> REQUIRED WORK
From the entries below, gather each line containing the word "have".

> MATERIAL SUPPLIED
=== Section Start ===

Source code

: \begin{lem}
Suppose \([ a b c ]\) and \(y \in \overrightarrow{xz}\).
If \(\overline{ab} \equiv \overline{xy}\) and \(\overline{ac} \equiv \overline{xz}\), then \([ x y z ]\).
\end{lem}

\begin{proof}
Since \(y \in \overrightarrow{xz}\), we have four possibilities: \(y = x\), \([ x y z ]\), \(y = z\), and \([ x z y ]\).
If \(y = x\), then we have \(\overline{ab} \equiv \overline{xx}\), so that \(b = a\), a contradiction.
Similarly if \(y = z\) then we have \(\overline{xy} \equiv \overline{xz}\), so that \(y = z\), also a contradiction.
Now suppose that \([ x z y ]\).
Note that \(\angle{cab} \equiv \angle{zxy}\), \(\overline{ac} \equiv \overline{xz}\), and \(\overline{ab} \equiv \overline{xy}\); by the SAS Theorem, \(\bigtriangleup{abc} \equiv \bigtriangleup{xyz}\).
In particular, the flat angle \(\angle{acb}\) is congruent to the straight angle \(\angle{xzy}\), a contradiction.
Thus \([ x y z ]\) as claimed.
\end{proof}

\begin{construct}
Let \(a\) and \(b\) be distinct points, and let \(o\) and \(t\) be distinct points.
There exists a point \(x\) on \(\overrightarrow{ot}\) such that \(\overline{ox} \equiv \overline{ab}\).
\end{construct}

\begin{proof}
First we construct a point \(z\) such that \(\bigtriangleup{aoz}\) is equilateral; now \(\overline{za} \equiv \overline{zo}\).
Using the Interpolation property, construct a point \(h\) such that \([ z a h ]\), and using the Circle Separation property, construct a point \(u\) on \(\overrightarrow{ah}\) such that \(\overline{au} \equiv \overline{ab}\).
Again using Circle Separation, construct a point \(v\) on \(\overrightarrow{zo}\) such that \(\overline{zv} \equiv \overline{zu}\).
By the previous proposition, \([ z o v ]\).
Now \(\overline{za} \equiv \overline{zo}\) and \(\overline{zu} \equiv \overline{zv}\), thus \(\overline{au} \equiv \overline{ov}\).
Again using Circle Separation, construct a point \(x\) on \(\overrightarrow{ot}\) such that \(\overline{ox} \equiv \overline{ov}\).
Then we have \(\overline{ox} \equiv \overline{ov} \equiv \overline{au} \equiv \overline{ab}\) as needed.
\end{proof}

=== Section End ===

> SOLUTION BELOW
Since \(y \in \overrightarrow{xz}\), we have four possibilities: \(y = x\), \([ x y z ]\), \(y = z\), and \([ x z y ]\).
If \(y = x\), then we have \(\overline{ab} \equiv \overline{xx}\), so that \(b = a\), a contradiction.
Similarly if \(y = z\) then we have \(\overline{xy} \equiv \overline{xz}\), so that \(y = z\), also a contradiction.
Then we have \(\overline{ox} \equiv \overline{ov} \equiv \overline{au} \equiv \overline{ab}\) as needed.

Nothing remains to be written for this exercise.